Dans un autre recueil Un thé dans la toundra, Bacon parle abondamment de sa rencontre avec Toundra, mère primordiale dont elle fut aliénée et qu’elle va retrouver avec bonheur (Bacon 2013). Non sans laisser transparaître, dès le début du recueil, son hésitation d’Autochtone devenue urbaine. Son rapport à Toundra est intersubjectif et l’écriture devient une véritable prière.

Je ne sais pas chanter

Pourtant, dans ma tête

Un air me rappelle

La verte Toundra

Mon corps s’appuie

Sur une présence

Invisible

La ville où j’erre

Et l’espoir que tu m’accueilles

Puisque je suis

Toi.

Bacon 2013, 12

« Tu étais mon rendez-vous manqué », écrit la poétesse à Toundra alors que, déchaussée de ses souliers de ville, elle s’émeut de ses couleurs, de sa lumière (Bacon 2013, 24). Dans cette intersubjectivité, Toundra est active : elle espérait la venue de la poétesse (Bacon 2013, 32). Elle lui chuchote « Te voilà » (Bacon 2013, 34). Elle lui redonne tout un monde qui apaise sa souffrance portée depuis le déracinement du pensionnat et l’aliénation urbaine.
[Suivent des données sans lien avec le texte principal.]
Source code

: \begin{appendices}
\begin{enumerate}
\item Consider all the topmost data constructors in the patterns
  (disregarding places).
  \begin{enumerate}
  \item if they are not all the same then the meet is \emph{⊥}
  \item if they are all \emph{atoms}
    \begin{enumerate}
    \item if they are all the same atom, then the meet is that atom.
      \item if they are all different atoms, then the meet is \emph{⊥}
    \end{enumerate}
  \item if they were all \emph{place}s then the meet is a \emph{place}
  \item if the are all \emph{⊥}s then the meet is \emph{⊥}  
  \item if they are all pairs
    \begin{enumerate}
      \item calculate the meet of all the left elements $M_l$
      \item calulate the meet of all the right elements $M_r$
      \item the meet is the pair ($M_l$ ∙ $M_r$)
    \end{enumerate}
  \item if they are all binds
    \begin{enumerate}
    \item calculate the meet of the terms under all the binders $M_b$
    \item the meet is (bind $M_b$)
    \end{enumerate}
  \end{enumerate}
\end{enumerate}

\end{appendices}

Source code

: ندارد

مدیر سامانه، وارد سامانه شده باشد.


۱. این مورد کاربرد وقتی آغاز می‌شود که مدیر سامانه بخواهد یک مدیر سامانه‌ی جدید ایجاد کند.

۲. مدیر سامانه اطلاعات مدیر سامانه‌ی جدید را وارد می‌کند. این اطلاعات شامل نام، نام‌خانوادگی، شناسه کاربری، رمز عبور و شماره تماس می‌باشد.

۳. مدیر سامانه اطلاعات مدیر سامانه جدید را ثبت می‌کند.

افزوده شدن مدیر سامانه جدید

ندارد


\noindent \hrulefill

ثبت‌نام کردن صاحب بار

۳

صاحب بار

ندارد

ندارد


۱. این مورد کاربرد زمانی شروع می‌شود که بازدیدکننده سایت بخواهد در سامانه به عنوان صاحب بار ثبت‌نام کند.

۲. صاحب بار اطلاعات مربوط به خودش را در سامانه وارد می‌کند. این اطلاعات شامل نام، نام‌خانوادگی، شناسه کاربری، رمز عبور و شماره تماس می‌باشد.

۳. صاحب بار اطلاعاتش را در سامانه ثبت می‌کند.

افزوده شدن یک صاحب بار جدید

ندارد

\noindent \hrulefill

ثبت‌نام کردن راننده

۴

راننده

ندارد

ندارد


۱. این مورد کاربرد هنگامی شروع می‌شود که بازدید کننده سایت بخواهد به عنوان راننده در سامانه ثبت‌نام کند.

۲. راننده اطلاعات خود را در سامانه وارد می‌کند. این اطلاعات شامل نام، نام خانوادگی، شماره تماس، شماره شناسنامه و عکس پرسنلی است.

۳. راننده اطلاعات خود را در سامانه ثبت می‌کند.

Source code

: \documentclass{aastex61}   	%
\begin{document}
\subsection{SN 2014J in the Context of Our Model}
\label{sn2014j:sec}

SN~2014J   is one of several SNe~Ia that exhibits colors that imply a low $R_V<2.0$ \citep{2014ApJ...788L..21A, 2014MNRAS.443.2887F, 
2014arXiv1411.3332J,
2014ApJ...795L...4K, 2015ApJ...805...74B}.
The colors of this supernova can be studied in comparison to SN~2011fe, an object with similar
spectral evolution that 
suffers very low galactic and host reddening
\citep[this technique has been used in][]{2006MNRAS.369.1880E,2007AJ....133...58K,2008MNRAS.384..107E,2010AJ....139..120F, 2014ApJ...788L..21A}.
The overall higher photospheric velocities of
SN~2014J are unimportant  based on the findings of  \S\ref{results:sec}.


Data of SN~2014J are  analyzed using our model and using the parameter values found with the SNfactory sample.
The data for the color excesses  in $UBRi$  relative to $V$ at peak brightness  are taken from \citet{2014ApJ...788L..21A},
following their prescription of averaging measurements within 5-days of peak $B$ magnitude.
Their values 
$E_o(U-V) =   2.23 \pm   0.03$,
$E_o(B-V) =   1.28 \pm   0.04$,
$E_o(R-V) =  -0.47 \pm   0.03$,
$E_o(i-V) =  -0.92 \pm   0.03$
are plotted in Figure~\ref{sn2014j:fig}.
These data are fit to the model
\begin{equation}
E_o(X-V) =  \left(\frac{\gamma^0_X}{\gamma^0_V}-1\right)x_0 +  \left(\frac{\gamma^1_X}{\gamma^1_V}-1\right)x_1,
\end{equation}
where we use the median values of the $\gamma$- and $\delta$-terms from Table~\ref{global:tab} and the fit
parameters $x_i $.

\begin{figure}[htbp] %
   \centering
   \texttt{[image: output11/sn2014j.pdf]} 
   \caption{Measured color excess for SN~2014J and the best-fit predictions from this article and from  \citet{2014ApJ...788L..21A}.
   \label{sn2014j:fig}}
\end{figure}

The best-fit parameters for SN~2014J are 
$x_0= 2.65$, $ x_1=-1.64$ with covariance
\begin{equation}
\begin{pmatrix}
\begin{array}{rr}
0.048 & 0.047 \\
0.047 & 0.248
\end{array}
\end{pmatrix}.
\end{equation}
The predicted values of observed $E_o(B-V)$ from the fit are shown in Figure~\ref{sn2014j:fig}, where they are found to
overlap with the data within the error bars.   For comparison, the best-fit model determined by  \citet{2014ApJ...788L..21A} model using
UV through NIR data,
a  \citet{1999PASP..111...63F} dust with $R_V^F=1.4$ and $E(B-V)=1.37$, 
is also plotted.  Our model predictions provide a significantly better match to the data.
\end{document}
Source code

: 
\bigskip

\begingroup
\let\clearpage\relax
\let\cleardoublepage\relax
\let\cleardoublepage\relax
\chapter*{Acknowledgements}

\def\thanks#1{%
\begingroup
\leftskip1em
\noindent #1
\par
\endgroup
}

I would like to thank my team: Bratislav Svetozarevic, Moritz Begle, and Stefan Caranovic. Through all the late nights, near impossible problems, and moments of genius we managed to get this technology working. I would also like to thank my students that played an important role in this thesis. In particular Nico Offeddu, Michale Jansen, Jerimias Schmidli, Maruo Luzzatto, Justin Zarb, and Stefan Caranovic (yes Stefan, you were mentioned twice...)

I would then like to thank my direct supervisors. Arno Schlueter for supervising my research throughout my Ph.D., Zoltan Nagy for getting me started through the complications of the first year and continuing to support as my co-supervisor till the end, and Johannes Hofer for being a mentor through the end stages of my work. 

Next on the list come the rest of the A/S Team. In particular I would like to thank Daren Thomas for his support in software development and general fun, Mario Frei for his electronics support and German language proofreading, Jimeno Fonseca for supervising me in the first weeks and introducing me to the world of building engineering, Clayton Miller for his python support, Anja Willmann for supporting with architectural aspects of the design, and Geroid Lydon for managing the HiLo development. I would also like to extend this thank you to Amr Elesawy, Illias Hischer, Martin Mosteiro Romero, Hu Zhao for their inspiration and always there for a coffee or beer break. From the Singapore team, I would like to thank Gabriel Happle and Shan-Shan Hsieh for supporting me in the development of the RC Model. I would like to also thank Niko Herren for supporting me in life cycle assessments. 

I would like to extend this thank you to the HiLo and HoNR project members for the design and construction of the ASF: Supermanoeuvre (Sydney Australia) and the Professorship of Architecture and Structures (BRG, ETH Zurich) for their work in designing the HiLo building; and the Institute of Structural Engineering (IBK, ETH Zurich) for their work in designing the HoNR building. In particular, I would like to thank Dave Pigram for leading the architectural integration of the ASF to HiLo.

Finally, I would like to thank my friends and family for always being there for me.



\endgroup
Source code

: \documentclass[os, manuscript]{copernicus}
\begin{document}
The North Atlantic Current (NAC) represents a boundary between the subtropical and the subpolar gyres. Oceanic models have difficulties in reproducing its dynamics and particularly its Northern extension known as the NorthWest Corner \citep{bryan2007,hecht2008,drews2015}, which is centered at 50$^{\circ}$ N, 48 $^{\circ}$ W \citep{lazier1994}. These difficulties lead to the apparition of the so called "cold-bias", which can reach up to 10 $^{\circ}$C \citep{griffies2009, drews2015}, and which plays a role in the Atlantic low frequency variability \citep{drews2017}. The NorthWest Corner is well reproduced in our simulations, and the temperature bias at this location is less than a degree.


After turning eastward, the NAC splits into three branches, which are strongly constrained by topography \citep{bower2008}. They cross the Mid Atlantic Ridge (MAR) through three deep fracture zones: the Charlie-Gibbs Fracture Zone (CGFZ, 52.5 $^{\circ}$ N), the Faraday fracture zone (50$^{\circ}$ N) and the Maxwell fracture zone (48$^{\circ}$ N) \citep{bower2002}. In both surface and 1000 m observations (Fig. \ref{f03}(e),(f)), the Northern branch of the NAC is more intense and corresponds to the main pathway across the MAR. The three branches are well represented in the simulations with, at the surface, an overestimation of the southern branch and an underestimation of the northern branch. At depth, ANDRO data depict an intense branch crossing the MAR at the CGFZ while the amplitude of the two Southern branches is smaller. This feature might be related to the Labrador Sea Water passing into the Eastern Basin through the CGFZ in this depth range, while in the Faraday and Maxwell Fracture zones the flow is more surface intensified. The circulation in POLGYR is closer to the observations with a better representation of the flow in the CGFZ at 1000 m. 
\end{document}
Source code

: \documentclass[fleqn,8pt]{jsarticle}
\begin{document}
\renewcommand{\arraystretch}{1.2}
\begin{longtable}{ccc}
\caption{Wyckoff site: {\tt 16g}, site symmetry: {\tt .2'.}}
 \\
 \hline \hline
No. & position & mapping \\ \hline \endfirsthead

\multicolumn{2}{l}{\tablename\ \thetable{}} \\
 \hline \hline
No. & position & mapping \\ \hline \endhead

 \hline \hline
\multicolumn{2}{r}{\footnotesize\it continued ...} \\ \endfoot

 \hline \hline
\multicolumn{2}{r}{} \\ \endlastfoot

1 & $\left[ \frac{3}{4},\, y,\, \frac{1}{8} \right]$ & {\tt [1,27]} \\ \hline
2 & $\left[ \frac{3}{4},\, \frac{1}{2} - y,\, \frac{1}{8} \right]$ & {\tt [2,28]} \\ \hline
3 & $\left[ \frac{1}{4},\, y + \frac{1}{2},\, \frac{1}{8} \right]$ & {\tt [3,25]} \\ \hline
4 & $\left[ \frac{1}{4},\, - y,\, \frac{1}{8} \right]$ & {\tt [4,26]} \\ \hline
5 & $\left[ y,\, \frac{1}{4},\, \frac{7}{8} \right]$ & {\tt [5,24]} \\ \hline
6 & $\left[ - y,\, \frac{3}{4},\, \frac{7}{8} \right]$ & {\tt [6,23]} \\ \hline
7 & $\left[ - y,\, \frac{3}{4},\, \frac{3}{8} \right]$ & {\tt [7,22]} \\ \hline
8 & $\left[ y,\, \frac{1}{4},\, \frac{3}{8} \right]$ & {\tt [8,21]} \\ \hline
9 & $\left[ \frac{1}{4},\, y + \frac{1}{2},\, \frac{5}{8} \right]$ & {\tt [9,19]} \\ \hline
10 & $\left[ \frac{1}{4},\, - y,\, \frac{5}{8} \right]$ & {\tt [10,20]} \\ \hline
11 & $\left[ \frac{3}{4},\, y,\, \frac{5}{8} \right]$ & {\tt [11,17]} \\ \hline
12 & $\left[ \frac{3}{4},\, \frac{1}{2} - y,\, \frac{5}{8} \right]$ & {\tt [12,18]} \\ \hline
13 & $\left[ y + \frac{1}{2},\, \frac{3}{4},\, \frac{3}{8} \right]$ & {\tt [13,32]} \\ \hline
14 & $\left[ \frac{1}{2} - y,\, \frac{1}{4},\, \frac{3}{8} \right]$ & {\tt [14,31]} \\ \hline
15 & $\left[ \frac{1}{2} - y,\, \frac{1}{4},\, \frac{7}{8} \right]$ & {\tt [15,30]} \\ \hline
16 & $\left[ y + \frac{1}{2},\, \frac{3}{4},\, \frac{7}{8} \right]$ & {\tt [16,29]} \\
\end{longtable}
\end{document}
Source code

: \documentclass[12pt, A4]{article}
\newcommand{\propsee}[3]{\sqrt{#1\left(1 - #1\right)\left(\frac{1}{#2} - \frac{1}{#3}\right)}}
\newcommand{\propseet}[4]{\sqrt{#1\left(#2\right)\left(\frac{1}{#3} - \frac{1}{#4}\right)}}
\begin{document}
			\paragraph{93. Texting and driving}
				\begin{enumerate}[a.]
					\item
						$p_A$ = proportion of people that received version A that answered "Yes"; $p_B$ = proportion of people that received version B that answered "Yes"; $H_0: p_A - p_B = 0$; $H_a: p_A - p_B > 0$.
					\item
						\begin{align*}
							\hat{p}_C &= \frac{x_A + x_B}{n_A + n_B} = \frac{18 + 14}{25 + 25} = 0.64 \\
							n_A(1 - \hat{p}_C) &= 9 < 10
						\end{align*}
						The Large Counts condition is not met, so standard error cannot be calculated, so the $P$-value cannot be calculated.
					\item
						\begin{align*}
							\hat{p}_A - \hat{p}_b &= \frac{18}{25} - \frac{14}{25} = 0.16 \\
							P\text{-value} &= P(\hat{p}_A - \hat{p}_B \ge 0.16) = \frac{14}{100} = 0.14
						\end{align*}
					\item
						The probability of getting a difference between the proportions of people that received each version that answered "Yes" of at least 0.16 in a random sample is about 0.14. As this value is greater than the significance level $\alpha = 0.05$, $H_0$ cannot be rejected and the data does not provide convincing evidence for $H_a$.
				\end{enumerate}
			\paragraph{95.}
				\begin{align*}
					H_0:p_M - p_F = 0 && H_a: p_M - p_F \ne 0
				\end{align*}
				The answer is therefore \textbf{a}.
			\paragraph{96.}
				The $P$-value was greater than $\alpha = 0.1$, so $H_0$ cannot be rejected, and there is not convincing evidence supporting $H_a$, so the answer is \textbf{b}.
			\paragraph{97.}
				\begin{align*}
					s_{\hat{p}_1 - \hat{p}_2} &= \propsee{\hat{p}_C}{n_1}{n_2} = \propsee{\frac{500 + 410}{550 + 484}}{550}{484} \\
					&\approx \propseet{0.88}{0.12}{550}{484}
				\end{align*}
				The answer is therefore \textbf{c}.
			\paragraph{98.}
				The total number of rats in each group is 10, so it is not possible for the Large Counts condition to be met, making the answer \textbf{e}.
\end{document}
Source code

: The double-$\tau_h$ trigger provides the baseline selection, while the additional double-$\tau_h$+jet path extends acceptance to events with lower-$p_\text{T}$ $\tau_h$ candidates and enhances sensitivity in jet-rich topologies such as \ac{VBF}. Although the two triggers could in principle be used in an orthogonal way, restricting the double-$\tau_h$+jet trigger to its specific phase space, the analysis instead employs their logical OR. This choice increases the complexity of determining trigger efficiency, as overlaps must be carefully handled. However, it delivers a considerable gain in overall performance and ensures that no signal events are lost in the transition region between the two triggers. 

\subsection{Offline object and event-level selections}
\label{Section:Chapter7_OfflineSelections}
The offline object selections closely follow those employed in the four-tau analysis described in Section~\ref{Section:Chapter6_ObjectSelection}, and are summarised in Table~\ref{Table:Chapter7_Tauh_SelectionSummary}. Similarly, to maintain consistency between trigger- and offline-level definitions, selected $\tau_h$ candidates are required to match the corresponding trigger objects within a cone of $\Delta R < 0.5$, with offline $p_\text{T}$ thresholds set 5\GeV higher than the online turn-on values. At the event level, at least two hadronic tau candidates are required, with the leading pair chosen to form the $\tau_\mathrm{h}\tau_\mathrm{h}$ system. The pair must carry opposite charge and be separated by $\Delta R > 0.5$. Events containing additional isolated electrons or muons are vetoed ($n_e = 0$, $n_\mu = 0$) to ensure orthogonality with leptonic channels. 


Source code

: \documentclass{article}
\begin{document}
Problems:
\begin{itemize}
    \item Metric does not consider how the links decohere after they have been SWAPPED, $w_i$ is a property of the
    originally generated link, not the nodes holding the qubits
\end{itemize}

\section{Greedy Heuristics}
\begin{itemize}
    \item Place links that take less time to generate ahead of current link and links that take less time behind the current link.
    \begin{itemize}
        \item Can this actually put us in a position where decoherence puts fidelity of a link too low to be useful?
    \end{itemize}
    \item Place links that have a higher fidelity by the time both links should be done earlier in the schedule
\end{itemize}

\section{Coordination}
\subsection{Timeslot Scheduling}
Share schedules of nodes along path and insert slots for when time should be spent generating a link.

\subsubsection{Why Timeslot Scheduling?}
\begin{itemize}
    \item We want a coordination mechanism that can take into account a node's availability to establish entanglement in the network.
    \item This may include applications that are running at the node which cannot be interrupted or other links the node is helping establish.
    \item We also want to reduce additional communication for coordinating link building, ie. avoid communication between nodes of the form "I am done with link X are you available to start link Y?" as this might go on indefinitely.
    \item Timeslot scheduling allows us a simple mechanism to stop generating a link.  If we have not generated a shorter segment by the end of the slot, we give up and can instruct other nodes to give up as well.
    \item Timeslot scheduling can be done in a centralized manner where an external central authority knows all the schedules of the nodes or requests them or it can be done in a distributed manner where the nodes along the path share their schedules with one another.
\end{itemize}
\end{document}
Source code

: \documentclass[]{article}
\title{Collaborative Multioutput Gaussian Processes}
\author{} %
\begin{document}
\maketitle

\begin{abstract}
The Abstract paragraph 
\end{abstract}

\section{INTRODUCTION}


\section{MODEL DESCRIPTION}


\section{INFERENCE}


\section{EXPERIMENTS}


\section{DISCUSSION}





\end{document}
Je ne suis pas l’errante de la ville

Je suis la nomade de la Toundra.

Bacon 2013, 56

La poésie de Bacon, qui évoque la matérialité du spirituel autochtone, fait simultanément appel au rêve, dans un enchaînement de références aux symboles traditionnels, formant l’axe où l’Innue se ramène sans cesse à elle-même.

Les ancêtres m’ont dit :

« Ton âme a rêvé bien avant toi.

Ton coeur a entendu la terre ».

Bacon 2009, 34

D’une autre manière, c’est à ce monde du rêve que fait fébrilement écho Natasha Kanapé Fontaine (1991 -), tournée vers un avenir énigmatique entre sa terre d’origine et l’inquiétante urbanité :

Quel est ce songe que je fais

il faut ma naissance.

Le cri des outardes

il faut le songe

manifeste que je dois écrire.

Kanapé Fontaine 2014, 17

Quel est le songe que je fais

la vision transparente un matin

le chant mort des oiseaux

Les immeubles crépitent

dans la cassure des neiges

ils ne savent pas attiser

une flamme avec leurs ongles

Elle est blême la neige jadis

elle arborait un visage de ciel de mer

Quel est le manifeste

que je dois vous écrire.

Kanapé Fontaine 2014, 18

Kanapé Fontaine se ressource aussi aux figures traditionnelles de Papakassiku, d’Atiku[13], ou encore de la Femme du Ciel, mère de l’humanité jadis tombée du monde du ciel sur le dos de la Grande Tortue, île primordiale sur la mer originelle et terreau de toute vie. Mais sous sa plume cette Femme tombe de haut et devient figure d’un désarroi très contemporain :

Je suis la femme qui tombe du ciel

je n’ai rien semé pour nourrir mon espoir

je n’en ai pas gardé pour moi

La matière l’espace le corps

les jambes balancent les pieds sur l’asphalte

l’univers est grand pour l’amour

où sont les amarres que je m’élance

les toundras hérissées

je n’ai plus d’île où m’étendre.

Kanapé Fontaine 2014, 79

Kanapé Fontaine représente une génération autochtone urbaine, qui n’a pas connu directement la tradition spirituelle innue portée par les anciens, une génération pour qui l’expérience du territoire est un écartèlement entre la terre des aïeules et les espaces du bitume opaque qui jaillit des pipelines coloniaux. Chacune doit y creuser sa ligne de vie, entre recherche d’amarres et créativité, dans un pays où guette le blanc de mémoire. Chez elle comme chez d’autres de sa génération, cette invention de soi est une herméneutique de soi où l’on s’efforce de déchiffrer d’une manière neuve les « bâtons à messages » soigneusement placés sur les pistes par les ancêtres, à l’attention de celles qui suivront. Comment s’écrira la spiritualité autochtone dans trente ans ? « Quel est ce manifeste que je dois écrire ? »

Conclusion

Dans cet article, je n’ai pas eu l’ambition de présenter la richesse de la spiritualité autochtone du côté de ses contenus. On aura compris que ce n’est pas seulement pour respecter les limites de mes connaissances à ce sujet. Plus pertinente ici qu’un inventaire de contenus — qu’un article ne pourrait de toute manière pas contenir, j’ai proposé une réflexion contextuelle sur les conditions d’une rencontre de la spiritualité autochtone. Cette réflexion, pour être décoloniale, suppose qu’on sorte de la fiction épistémologique d’une étude en surplomb, sous l’oeil de Dieu, ou d’une raison qui ignorerait son contexte. Elle suppose aussi qu’on s’efforce de comprendre cette spiritualité à partir de ses propres cadres, ce que je me suis efforcé de faire ici.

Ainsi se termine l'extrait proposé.